INSS fora da meta fiscal: Por que especialistas alertam para uma 'bomba' no orçamento do governo Lula?

A recente decisão do Supremo Tribunal Federal (STF) de excluir o ressarcimento a aposentados e pensionistas do INSS da meta de resultado primário reacende um alerta crucial sobre a solidez do arcabouço fiscal do governo Lula. Economistas ouvidos pela CNN são unânimes: a medida fragiliza a credibilidade das regras orçamentárias e amplifica o risco de descontrole nas contas públicas do Brasil.
O que aconteceu?
Na última quinta-feira (3 de julho de 2025), o ministro Dias Toffoli, do STF, homologou um plano do governo para indenizar aposentados e pensionistas do INSS vítimas de descontos irregulares. O ponto mais polêmico foi a autorização para que o pagamento de R$ 4 bilhões
fosse feito via crédito extraordinário. Isso significa que a despesa ocorrerá fora do orçamento regular e, crucialmente, não impactará a meta fiscal. Embora o objetivo seja justo para os beneficiários, esse mecanismo é visto como uma flexibilização perigosa do novo marco fiscal.

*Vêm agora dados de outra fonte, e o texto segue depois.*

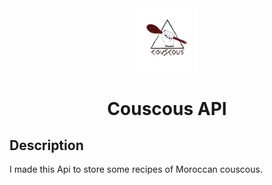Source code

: <div align="center">
  <img alt="Logo" src="https://github.com/hzeghari/couscous-api/blob/master/images/couscous.jpg" width="100" />
</div>
<h1 align="center">
  Couscous API
</h1>

##  Description
I made this Api to store some recipes of Moroccan couscous.
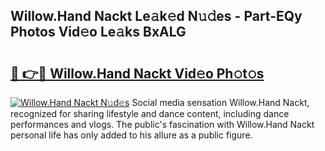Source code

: ## Willow.Hand Nackt Le𝚊k𝚎d N𝚞𝚍es - Part-EQy Photos Vid𝚎o Le𝚊ks BxALG

# <h2><a href="http://fbaru5.evod.top/?m=Willow.Hand+Nackt">🔗 👉🔴 Willow.Hand Nackt Vid𝚎o Ph𝚘t𝚘s</a></h2>

[![Willow.Hand Nackt N𝚞d𝚎s](https://i.imgur.com/8V9OHl7.gif)](http://fbaru5.evod.top/?m=Willow.Hand+Nackt)
Social media sensation Willow.Hand Nackt, recognized for sharing lifestyle and dance content, including dance performances and vlogs. The public's fascination with Willow.Hand Nackt personal life has only added to his allure as a public figure. 
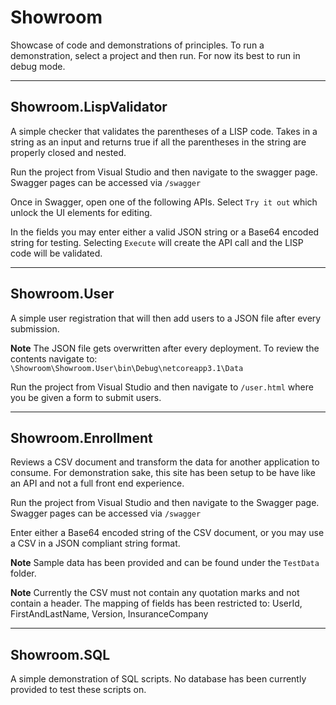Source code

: # Showroom

Showcase of code and demonstrations of principles. To run a demonstration, select a project and then run. For now its best to run in debug mode.

------

## Showroom.LispValidator

A simple checker that validates the parentheses of a LISP code.  Takes in a string as an input and returns true if all the parentheses in the string are properly closed and nested.

Run the project from Visual Studio and then navigate to the swagger page. Swagger pages can be accessed via `/swagger`

Once in Swagger, open one of the following APIs. Select `Try it out` which unlock the UI elements for editing.

In the fields you may enter either a valid JSON string or a Base64 encoded string for testing. Selecting `Execute` will create the API call and the LISP code will be validated.

------

## Showroom.User

A simple user registration that will then add users to a JSON file after every submission.

**Note** The JSON file gets overwritten after every deployment. To review the contents navigate to: `\Showroom\Showroom.User\bin\Debug\netcoreapp3.1\Data` 

Run the project from Visual Studio and then navigate to `/user.html` where you be given a form to submit users.

------

## Showroom.Enrollment

Reviews a CSV document and transform the data for another application to consume. For demonstration sake, this site has been setup to be have like an API and not a full front end experience.

Run the project from Visual Studio and then navigate to the Swagger page. Swagger pages can be accessed via `/swagger`

Enter either a Base64 encoded string of the CSV document, or you may use a CSV in a JSON compliant string format.

**Note** Sample data has been provided and can be found under the `TestData` folder.

**Note** Currently the CSV must not contain any quotation marks and not contain a header. The mapping of fields has been restricted to: UserId, FirstAndLastName, Version, InsuranceCompany

------

## Showroom.SQL

A simple demonstration of SQL scripts. No database has been currently provided to test these scripts on.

Por que isso é tão relevante?
A exclusão da despesa do INSS da meta fiscal gera preocupações sérias:
- Fragilização do arcabouço fiscal: O novo marco fiscal, aprovado em 2023, estabelece limites rigorosos para o crescimento dos gastos (até 2,5% ao ano, atrelado à receita). A inclusão de despesas "extraordinárias" fora dessa regra desmoraliza o controle orçamentário e põe em xeque a disciplina prometida.
- Precedente perigoso: Economistas temem que a medida abra um precedente. Se indenizações judiciais futuras puderem seguir o mesmo caminho, o arcabouço fiscal pode perder sua efetividade, transformando-se em uma "colcha de retalhos" de exceções.
- Dívida pública em trajetória preocupante: A dívida bruta do Brasil já atingiu 76,2% do PIB (equivalente a
R$ 9,2 trilhões
). Projeções da Instituição Fiscal Independente (IFI) indicam que, sem mudanças na trajetória atual, a dívida pode ultrapassar 100% do PIB até 2030. Qualquer medida que adicione gastos fora de controle agrava essa situação.
O alerta dos economistas
Especialistas reforçam a gravidade da situação:
- Zeina Latif (Gibraltar Consulting):
"O governo já opera no limite inferior da meta fiscal, sem margem para imprevistos. Essa medida reforça a percepção de um risco fiscal crescente."
- Luiz Fernando Figueiredo (ex-BC):
"O arcabouço fiscal está virando 'piada'. O governo parece ignorar suas próprias regras quando é conveniente, minando a confiança do mercado e da sociedade."
- Beto Saadia (Nomos):
"O precedente criado pode incentivar mais gastos fora do orçamento, o que agrava a já elevada rigidez fiscal do país. Cerca de 90% das despesas já são obrigatórias, limitando a capacidade de ajuste."
- Tony Volpon (ex-BC):
"A dívida não perdoa. Mesmo que o valor em questão (R$ 4 bilhões) pareça pequeno em um orçamento bilionário, ele se soma a um endividamento que já está crescendo de forma preocupante."
O contexto fiscal preocupante
- O governo projeta um déficit primário de até
R$ 31 bilhões
para 2025, mas os especialistas alertam que essa margem é insuficiente para lidar com emergências ou desvios. O próprio Ministério da Previdência reconhece que o orçamento está "no limite do limite", justificando o uso de mecanismos excepcionais. - Sérgio Vale (MB Associados) ressalta que a política fiscal brasileira está "desorganizada", com os gastos obrigatórios crescendo mais rapidamente do que a capacidade de arrecadação do Estado.
Um desafio estrutural sem solução rápida
- A decisão do STF, embora busque uma reparação justa para os aposentados, expõe um problema estrutural e de longo prazo: a incapacidade do Estado brasileiro de conciliar demandas sociais crescentes com a sustentabilidade fiscal. O governo Lula enfrenta o dilema de honrar seus compromissos sem ampliar perigosamente o endividamento.
No entanto, soluções que "passam por fora" do arcabouço fiscal, como os créditos extraordinários, apenas adiam o problema e acumulam um passivo para o futuro. Como alerta Murilo Viana, especialista em contas públicas: "Tudo acaba caindo na dívida". Sem reformas estruturais que contenham o crescimento dos gastos obrigatórios ou garantam um aumento sustentável das receitas, o Brasil corre o risco de entrar em uma espiral de crise fiscal sem precedentes no médio prazo.